It’s that time of year when we often review our accomplishments and set goals for the coming year. It’s a natural time to wind down, take stock and do some reflection. Maybe you have a challenging new fitness goal in mind, or want to up your game as a leader. Or it could be that you’re determined to start saving for the anniversary trip you’ve thought about for quite some time.
Whatever your goals, it’s easy to get derailed midway between aspiration and achievement. To be honest, it’s easy to get derailed before even getting started.
Existing habits can interfere with realizing your aspirations. For example, a coaching client told me the other day that she wants to start doing something creative again but hasn’t been able to find the time. Then she confessed that she’d developed the habit of watching TV in the evening: a show she doesn’t even like! Replacing that habit with a new habit of doing something artistic would be very satisfying.
Unfortunately, it takes a lot of effort to get traction on goal achievement. Our brains need to employ resource-intensive capabilities to override existing habits and exercise self-control. My coaching client will need to find a cue that will help her replace the existing habit of clicking on that TV show and settling into some mindless watching in order to use the time for a creative activity.
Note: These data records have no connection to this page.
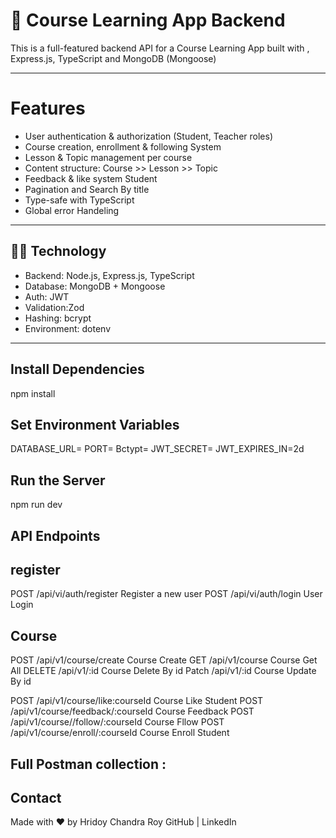 

# 📘 Course Learning App Backend

This is a full-featured backend API for a Course Learning App built with , Express.js, TypeScript and MongoDB (Mongoose)

---
# Features

- User authentication & authorization (Student, Teacher roles)
- Course creation, enrollment & following System
- Lesson & Topic management per course
- Content structure: Course >> Lesson >> Topic
- Feedback & like system Student
- Pagination and Search By title
- Type-safe with TypeScript
- Global error Handeling 

---

## 🧑‍💻 Technology

- Backend: Node.js, Express.js, TypeScript
- Database: MongoDB + Mongoose
- Auth: JWT
- Validation:Zod 
- Hashing: bcrypt
- Environment: dotenv

---

##  Install Dependencies

npm install


## Set Environment Variables

DATABASE_URL=
PORT=
Bctypt=
JWT_SECRET=
JWT_EXPIRES_IN=2d

## Run the Server
npm run dev

##  API Endpoints

##  register
POST	/api/vi/auth/register	Register a new user
POST	/api/vi/auth/login	    User Login 
## Course

POST     /api/v1/course/create               Course Create
GET      /api/v1/course                      Course Get All 
DELETE   /api/v1/:id                        Course Delete By id
Patch    /api/v1/:id                        Course Update By id
   
POST    /api/v1/course/like:courseId        Course Like Student
POST    /api/v1/course/feedback/:courseId   Course Feedback
POST    /api/v1/course//follow/:courseId    Course Fllow
POST    /api/v1/course/enroll/:courseId     Course Enroll Student


## Full Postman collection :


##  Contact
Made with ❤️ by Hridoy Chandra Roy
GitHub | LinkedIn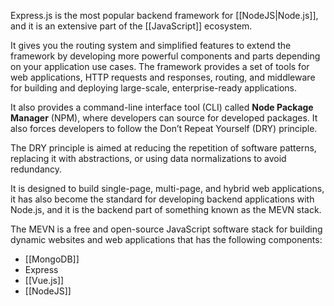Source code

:Express.js is the most popular backend framework for [[NodeJS|Node.js]], and it is an extensive part of the [[JavaScript]] ecosystem.

It gives you the routing system and simplified features to extend the framework by developing more powerful components and parts depending on your application use cases. The framework provides a set of tools for web applications, HTTP requests and responses, routing, and middleware for building and deploying large-scale, enterprise-ready applications.

It also provides a command-line interface tool (CLI) called **Node Package Manager** (NPM), where developers can source for developed packages. It also forces developers to follow the Don’t Repeat Yourself (DRY) principle.

The DRY principle is aimed at reducing the repetition of software patterns, replacing it with abstractions, or using data normalizations to avoid redundancy.

It is designed to build single-page, multi-page, and hybrid web applications, it has also become the standard for developing backend applications with Node.js, and it is the backend part of something known as the MEVN stack.

The MEVN is a free and open-source JavaScript software stack for building dynamic websites and web applications that has the following components:

- [[MongoDB]]
- Express
- [[Vue.js]]
- [[NodeJS]]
What if I told you there’s a proven technique that helps build new habits? Actually, there are a number of them but here I want to explore something called an Implementation Intention (click for a more detailed description). Here’s the basic framework and then I’ll walk you through the way I work with them step by step.
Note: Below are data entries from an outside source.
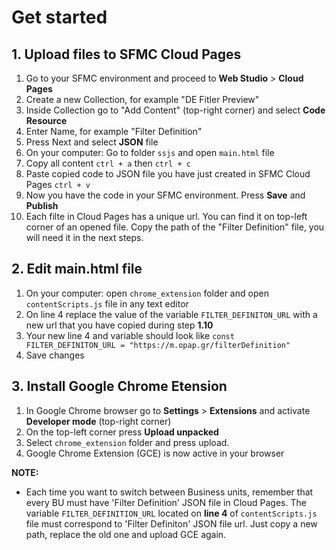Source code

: # Get started

## 1. Upload files to SFMC Cloud Pages

1. Go to your SFMC environment and proceed to **Web Studio** > **Cloud Pages**
2. Create a new Collection, for example "DE Fitler Preview"
3. Inside Collection go to "Add Content" (top-right corner) and select **Code Resource**
4. Enter Name, for example "Filter Definition"
5. Press Next and select **JSON** file
6. On your computer: Go to folder `ssjs` and open `main.html` file
7. Copy all content `ctrl + a` then `ctrl + c`
8. Paste copied code to JSON file you have just created in SFMC Cloud Pages `ctrl + v`
9. Now you have the code in your SFMC environment. Press **Save** and **Publish**
10. Each filte in Cloud Pages has a unique url. You can find it on top-left corner of an opened file. Copy the path of the "Filter Definition" file, you will need it in the next steps.

## 2. Edit main.html file 

1. On your computer: open `chrome_extension` folder and open `contentScripts.js` file in any text editor
2. On line 4 replace the value of the variable `FILTER_DEFINITON_URL` with a new url that you have copied during step **1.10**
3. Your new line 4 and variable should look like `const FILTER_DEFINITON_URL = "https://m.opap.gr/filterDefinition"`
4. Save changes
## 3. Install Google Chrome Etension

1. In Google Chrome browser go to **Settings** > **Extensions** and activate **Developer mode** (top-right corner)
2. On the top-left corner press **Upload unpacked**
3. Select `chrome_extension` folder and press upload.
4. Google Chrome Extension (GCE) is now active in your browser

**NOTE:**
- Each time you want to switch between Business units, remember that every BU must have 'Filter Definition' JSON file in Cloud Pages. The variable `FILTER_DEFINITION_URL` located on **line 4** of `contentScripts.js` file must correspond to 'Filter Definiton' JSON file url. Just copy a new path, replace the old one and upload GCE again.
The basic framework is to create an “If/then” formula: If I am in circumstance x, then I will do y in order to achieve goal z.
The idea is to pre-think how you will respond to a particular situation, rather than trying to muster the resources in the moment. You are also identifying a cue or a prompt, something that can remind you to engage in the desired behavior. And linking the behavior to a broader goal can be very motivating.
Let’s use my client’s aspiration as an example:
Step One: Once you’ve got a few goals you want to work on, identify which of them lend themselves to becoming habitual. Not every goal can be achieved by having an Implementation Intention. They seem to work best for something you are looking to make into a regular practice, something you would like to engage in by default. My client wanted to build the habit of engaging in a creative activity at home in the evening.
Step Two: Get clear on behavior you want to engage in (perhaps “as opposed to” your current behavior). For example, ”Instead of watching two hours of TV at night, I will work on a needlepoint project.”
Step Three: Identify an “If” or a “when,” a situation that is likely to provoke the behavior that you are trying to replace. For example, “When I have finished dinner and cleaned up, I will pick up my needlepoint project instead of picking up the TV remote.”
Step Four: Link this intention to a broader goal. For example, this Implementation Intention relates my client’s goals of wellbeing and creative expression. She also linked it to her aspiration of connecting meaningfully with other people: she likes to give her completed projects as gifts.
Creating an Implementation Intention sounds almost simplistic, but it is a proven approach to jumpstarting progress on a goal. Try it! What do you have to lose except maybe an old habit that’s not serving you?